This added feature has been likened to the Stitch function on TikTok, where users can natively clip other videos into their own creations, adding to the popular audio-only Duet feature. Last year, YouTube added the ability to remix creators’ audio into your own Shorts, meaning the recent inclusion of video follows the trend set by TikTok. Much like the popular TikTok features, YouTube’s additions function in an almost identical way, right down to the maximum five-second clip limitation.

Available soon for YouTube iOS users and Android later in the year, you’ll be able to include clips of other videos in Shorts by following a similar method to sampling audio. Once you find a publicly-listed YouTube video you want to include, tap Create below the video’s title followed by Cut, which lets you choose the section you want. For Shorts you want to remix, tap the three dots and then Cut. Like TikTok, remixed videos will be credited in the end result so viewers can check out the source.

However, there are some safeguards to prevent anyone’s content from being remixed. YouTube creators can opt out of having their regular videos sampled by disabling the feature within YouTube Studio. Shorts, on the other hand, do not currently have the same opt-out capacity as the longer-form videos. Instead, if you do not want someone sampling a Short you’ve made, the only current option is deletion, which then removes it from any content that sampled it.

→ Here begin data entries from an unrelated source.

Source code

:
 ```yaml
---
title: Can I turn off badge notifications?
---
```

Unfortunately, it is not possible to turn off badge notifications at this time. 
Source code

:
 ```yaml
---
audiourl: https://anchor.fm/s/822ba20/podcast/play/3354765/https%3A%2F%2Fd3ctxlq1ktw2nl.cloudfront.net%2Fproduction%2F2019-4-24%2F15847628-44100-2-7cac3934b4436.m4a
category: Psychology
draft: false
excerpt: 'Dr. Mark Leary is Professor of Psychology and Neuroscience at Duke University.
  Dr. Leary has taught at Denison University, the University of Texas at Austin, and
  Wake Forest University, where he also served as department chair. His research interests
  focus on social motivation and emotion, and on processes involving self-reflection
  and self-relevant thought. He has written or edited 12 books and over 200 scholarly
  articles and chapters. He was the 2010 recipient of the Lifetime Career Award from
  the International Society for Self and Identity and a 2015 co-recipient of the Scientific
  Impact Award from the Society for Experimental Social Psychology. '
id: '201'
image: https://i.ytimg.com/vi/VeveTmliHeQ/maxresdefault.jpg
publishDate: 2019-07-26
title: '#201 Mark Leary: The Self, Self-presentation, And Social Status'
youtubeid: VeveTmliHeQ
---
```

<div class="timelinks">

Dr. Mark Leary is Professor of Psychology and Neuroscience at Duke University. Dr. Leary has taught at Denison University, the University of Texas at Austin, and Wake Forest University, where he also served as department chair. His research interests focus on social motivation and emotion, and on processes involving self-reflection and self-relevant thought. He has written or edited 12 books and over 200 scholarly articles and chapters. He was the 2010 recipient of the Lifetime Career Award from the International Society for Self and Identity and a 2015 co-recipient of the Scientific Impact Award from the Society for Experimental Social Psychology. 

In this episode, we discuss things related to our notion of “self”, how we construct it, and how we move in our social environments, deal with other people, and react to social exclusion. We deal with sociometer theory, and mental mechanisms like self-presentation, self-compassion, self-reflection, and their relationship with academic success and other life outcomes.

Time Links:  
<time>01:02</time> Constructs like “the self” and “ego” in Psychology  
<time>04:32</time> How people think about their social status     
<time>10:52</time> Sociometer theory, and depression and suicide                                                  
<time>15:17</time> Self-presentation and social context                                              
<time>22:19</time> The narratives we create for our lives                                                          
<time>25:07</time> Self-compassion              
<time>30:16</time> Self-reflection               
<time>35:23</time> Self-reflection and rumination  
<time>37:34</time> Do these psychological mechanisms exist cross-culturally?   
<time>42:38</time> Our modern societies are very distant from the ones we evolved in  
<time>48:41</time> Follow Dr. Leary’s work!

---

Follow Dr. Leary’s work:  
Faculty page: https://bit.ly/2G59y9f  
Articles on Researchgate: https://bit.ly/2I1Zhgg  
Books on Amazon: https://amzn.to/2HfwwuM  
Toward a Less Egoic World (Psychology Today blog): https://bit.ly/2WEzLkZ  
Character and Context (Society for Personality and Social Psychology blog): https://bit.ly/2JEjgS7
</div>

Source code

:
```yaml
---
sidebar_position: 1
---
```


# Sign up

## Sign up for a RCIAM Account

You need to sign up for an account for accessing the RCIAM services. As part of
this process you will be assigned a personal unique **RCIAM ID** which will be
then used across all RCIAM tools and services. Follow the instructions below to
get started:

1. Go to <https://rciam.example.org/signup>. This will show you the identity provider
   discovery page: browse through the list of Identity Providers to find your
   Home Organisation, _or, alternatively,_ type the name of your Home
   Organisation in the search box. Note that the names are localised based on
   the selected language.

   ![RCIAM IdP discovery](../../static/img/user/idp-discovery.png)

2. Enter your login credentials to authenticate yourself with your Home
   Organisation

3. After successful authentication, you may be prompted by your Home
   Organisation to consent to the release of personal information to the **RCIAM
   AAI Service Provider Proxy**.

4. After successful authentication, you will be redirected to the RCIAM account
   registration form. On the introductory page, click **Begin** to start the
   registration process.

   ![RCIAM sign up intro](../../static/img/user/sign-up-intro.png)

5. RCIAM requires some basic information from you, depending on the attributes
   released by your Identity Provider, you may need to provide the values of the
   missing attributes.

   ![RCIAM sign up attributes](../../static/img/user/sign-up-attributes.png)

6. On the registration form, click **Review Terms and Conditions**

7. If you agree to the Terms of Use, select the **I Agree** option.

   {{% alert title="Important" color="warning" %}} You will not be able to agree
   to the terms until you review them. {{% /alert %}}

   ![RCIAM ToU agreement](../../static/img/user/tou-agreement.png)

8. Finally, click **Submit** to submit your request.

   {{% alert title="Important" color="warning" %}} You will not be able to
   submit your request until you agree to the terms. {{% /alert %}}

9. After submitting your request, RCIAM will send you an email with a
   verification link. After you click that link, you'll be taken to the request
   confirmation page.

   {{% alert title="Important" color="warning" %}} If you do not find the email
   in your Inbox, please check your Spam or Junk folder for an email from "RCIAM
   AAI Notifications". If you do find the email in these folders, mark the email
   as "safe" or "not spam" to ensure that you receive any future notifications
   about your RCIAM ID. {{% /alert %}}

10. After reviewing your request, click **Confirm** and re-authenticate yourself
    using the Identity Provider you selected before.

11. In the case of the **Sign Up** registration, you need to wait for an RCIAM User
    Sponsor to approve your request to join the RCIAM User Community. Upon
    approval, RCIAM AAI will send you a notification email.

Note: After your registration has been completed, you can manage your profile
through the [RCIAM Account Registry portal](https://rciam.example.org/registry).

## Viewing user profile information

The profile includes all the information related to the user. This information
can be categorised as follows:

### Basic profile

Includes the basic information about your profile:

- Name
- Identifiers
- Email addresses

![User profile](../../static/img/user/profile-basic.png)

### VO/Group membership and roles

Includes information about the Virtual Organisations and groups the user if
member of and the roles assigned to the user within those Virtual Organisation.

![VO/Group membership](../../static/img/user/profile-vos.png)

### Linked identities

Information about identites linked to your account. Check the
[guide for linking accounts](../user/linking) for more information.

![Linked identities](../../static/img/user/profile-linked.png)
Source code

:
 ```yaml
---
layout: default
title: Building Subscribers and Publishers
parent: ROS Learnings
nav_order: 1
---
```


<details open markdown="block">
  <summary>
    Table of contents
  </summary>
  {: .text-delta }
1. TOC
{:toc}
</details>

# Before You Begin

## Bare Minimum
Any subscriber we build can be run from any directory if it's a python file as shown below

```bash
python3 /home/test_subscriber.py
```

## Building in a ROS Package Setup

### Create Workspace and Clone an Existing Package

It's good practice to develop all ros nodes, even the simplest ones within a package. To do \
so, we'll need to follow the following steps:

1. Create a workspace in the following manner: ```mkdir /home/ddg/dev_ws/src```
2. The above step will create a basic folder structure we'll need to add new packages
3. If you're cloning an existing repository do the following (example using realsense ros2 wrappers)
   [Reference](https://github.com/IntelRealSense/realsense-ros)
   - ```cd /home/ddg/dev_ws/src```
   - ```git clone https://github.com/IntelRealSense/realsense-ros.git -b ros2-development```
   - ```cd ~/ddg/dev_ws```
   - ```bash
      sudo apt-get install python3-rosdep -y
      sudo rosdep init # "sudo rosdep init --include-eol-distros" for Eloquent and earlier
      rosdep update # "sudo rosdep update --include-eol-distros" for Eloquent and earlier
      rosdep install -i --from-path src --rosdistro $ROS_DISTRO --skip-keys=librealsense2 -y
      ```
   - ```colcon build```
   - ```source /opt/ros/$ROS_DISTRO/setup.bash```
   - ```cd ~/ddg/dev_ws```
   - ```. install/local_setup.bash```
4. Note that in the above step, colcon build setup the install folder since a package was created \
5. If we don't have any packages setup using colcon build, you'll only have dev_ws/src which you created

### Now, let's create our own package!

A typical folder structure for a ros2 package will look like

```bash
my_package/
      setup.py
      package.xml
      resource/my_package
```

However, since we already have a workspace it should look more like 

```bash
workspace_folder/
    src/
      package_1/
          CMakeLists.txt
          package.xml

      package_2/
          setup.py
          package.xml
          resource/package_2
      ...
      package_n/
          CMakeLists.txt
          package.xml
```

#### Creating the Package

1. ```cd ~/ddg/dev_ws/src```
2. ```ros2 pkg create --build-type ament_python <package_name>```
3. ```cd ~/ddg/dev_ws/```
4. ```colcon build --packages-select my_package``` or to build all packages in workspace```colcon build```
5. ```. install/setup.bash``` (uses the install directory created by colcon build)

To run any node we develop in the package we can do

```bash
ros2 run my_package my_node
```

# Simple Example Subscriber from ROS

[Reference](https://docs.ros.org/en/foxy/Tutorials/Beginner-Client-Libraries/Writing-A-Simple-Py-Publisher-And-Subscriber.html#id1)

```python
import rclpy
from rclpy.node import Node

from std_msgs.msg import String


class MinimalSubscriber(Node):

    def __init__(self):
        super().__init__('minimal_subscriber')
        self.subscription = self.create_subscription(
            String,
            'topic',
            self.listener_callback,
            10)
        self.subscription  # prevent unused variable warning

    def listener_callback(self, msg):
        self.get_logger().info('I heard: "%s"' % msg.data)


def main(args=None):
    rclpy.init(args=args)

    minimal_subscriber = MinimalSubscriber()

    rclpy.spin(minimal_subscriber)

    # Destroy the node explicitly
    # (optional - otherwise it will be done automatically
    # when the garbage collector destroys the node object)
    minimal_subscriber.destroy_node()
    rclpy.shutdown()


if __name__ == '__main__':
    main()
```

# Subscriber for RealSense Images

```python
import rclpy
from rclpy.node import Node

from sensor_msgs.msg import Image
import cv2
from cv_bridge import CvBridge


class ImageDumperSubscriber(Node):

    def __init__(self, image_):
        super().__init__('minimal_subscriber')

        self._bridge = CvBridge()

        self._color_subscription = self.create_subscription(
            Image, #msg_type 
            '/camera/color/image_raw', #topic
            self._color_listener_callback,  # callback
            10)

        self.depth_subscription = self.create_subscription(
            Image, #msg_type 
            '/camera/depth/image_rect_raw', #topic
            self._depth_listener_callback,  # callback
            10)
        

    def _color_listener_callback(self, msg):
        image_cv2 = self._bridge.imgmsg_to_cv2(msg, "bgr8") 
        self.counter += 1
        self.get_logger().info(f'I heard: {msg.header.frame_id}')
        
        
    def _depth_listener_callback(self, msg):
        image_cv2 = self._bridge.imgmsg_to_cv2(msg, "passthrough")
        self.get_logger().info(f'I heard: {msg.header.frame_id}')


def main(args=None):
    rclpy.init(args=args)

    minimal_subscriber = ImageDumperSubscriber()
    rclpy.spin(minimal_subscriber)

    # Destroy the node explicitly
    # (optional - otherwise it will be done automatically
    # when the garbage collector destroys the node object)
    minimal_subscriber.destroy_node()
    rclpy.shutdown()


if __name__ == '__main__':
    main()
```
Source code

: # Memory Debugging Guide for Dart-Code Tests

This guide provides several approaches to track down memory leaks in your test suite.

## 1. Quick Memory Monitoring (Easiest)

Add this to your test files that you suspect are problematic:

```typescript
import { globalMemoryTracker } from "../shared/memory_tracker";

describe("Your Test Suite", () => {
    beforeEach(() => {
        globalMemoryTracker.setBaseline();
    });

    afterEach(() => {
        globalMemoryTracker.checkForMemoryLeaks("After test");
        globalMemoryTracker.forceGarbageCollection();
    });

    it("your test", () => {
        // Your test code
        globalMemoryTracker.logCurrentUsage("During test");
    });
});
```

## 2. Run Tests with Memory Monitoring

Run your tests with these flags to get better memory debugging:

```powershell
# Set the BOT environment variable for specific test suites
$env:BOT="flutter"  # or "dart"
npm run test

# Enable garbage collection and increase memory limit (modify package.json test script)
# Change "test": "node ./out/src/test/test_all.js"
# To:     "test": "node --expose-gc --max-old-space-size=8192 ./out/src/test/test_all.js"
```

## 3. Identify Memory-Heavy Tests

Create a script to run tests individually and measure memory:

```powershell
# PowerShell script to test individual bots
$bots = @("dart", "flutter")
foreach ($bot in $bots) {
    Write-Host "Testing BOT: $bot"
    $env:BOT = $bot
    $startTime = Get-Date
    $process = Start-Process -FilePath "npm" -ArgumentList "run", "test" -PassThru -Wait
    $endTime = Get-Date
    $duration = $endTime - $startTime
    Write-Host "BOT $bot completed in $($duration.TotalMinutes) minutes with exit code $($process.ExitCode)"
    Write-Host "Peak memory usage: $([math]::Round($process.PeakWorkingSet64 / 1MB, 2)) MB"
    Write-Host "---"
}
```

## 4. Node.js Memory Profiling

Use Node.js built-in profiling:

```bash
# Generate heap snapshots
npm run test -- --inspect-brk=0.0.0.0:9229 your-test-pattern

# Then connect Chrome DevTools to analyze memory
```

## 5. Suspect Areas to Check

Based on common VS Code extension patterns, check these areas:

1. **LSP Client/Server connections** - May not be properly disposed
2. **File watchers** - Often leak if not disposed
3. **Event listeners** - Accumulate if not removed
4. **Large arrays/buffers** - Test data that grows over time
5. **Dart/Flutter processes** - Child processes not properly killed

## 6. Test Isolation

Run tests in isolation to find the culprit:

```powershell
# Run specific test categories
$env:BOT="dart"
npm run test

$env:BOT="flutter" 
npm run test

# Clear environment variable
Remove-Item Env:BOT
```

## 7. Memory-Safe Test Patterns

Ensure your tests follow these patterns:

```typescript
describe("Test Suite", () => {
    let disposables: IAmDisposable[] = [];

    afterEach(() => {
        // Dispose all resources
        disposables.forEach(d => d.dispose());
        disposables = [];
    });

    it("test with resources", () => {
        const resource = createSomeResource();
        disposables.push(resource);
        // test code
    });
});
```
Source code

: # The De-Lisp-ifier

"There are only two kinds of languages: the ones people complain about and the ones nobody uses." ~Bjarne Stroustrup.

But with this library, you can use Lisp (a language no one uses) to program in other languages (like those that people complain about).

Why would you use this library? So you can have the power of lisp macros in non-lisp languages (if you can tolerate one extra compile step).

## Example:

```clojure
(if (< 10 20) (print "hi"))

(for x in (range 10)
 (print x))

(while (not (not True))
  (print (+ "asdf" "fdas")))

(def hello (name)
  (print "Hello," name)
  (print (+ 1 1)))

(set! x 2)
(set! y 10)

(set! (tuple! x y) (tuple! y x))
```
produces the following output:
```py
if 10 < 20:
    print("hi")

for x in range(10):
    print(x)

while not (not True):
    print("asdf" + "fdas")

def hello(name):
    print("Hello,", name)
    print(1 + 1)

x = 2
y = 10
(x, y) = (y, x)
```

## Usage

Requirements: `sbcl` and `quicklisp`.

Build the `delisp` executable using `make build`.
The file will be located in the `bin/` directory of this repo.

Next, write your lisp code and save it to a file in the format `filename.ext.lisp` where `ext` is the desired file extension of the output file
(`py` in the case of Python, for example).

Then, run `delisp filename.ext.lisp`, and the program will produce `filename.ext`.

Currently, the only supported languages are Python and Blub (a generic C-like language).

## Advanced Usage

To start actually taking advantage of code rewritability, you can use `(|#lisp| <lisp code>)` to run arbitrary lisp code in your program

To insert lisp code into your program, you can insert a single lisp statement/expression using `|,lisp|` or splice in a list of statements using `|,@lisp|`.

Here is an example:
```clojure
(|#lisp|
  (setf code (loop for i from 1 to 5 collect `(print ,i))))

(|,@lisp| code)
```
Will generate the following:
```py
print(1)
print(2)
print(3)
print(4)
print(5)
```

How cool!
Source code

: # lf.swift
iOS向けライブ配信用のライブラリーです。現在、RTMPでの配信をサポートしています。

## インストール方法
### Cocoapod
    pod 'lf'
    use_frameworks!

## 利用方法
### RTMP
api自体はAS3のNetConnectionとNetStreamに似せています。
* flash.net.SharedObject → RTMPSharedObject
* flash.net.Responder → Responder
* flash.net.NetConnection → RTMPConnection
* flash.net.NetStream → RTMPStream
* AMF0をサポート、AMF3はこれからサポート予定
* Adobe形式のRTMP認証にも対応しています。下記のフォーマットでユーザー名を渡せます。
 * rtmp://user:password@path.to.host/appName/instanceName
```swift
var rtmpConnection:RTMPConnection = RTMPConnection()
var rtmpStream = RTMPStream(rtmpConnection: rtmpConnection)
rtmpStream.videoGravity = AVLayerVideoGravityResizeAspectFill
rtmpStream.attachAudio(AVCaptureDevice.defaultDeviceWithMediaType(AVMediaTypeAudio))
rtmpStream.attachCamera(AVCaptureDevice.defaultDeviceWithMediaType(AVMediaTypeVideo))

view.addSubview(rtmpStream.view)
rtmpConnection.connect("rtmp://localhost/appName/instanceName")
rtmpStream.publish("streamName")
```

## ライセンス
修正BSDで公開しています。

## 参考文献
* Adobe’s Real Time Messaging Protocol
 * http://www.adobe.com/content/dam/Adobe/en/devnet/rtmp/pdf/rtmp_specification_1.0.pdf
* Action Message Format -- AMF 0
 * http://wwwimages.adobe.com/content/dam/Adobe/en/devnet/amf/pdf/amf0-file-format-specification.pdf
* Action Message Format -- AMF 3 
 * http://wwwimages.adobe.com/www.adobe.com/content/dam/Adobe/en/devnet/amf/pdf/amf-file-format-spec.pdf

It’s not surprising YouTube is continuing to follow the trends set by TikTok. The latter’s popularity among younger demographics is envied by other platforms, as seen by Instagram adding Reels in recent years, followed by YouTube Shorts. One area YouTube will need to catch up on is its opt-out settings; TikTok users can opt-out of sampling on a per-video basis, while YouTube only offers this for standard videos, not Shorts, bizarrely enough.